A motorcyclist seriously injured in a road accident nearly eight years ago has won the right to keep the compensation he was awarded after an insurance company accused him of exaggerating his injuries.
A story in today’s Guardian tells the story of Mark Noble, of Wareham in Dorset, who sustained fractures to his pelvis and spine and injuries to his head, left leg and both wrists when the driver of a green Renault Laguna pulled into the path of his Suzuki motorcycle in September 2003. He required eleven operations and to this day continues to suffer from incontinence and chronic pain. He is also reliant on a wheelchair for large amounts of time when not at home.
After making a personal injury claim against the driver of the Renault, Mr Noble was awarded £3.4 million at an initial hearing, a significant proportion of which was intended to meet the cost of adapting his home to meet his needs, as well as medical care.
One of Mr Noble’s neighbours took exception to the fact that he seemed to be making a better recovery than expected and reported him to the insurance company, who seemed grateful for the opportunity to recover some of their outlay. Direct Line froze £2.25m of Mr Noble’s award and served him with a court order.
They had obtained surveillance footage of him operating equipment such as a chainsaw and also seemed perturbed that he had not made modifications to his home.
During the appeal, pelvic experts appearing for Mr Noble told Mr Justice Field that, although it was unusual for patients with injuries as serious as those suffered by the defendant to make such a good recovery, it was not impossible.

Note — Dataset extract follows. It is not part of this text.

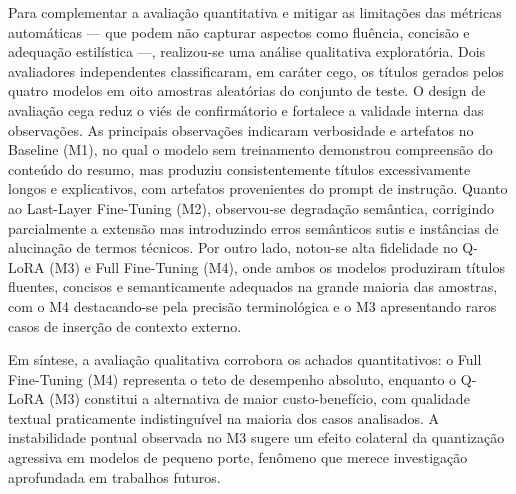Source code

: Para complementar a avaliação quantitativa e mitigar as limitações das métricas automáticas — que podem não capturar aspectos como fluência, concisão e adequação estilística —, realizou-se uma análise qualitativa exploratória. Dois avaliadores independentes classificaram, em caráter cego, os títulos gerados pelos quatro modelos em oito amostras aleatórias do conjunto de teste. O design de avaliação cega reduz o viés de confirmátorio e fortalece a validade interna das observações. As principais observações indicaram verbosidade e artefatos no Baseline (M1), no qual o modelo sem treinamento demonstrou compreensão do conteúdo do resumo, mas produziu consistentemente títulos excessivamente longos e explicativos, com artefatos provenientes do prompt de instrução. Quanto ao Last-Layer Fine-Tuning (M2), observou-se degradação semântica, corrigindo parcialmente a extensão mas introduzindo erros semânticos sutis e instâncias de alucinação de termos técnicos. Por outro lado, notou-se alta fidelidade no Q-LoRA (M3) e Full Fine-Tuning (M4), onde ambos os modelos produziram títulos fluentes, concisos e semanticamente adequados na grande maioria das amostras, com o M4 destacando-se pela precisão terminológica e o M3 apresentando raros casos de inserção de contexto externo.

Em síntese, a avaliação qualitativa corrobora os achados quantitativos: o Full Fine-Tuning (M4) representa o teto de desempenho absoluto, enquanto o Q-LoRA (M3) constitui a alternativa de maior custo-benefício, com qualidade textual praticamente indistinguível na maioria dos casos analisados. A instabilidade pontual observada no M3 sugere um efeito colateral da quantização agressiva em modelos de pequeno porte, fenômeno que merece investigação aprofundada em trabalhos futuros.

The judge said that he could see how an injured claimant might decide to “forgo some or most of the aids and assistance for which he claimed and spend the money instead on other things, which in his mind compensated him for his loss of amenity”.
He also argued that a claimant making a recovery better than expected from his injuries after the initial hearing should not incur a financial penalty and could not be deemed to have lied initially:
“At the time of the [initial] trial, Mr Noble was determined to try to walk unaided and may have been confident that somehow he would succeed in doing so, but he did not dishonestly conceal from the court or the expert witnesses his then true state of disability, or dishonestly emphasise his disability. The claim that he dishonestly misled the court at the [initial] trial is accordingly dismissed.”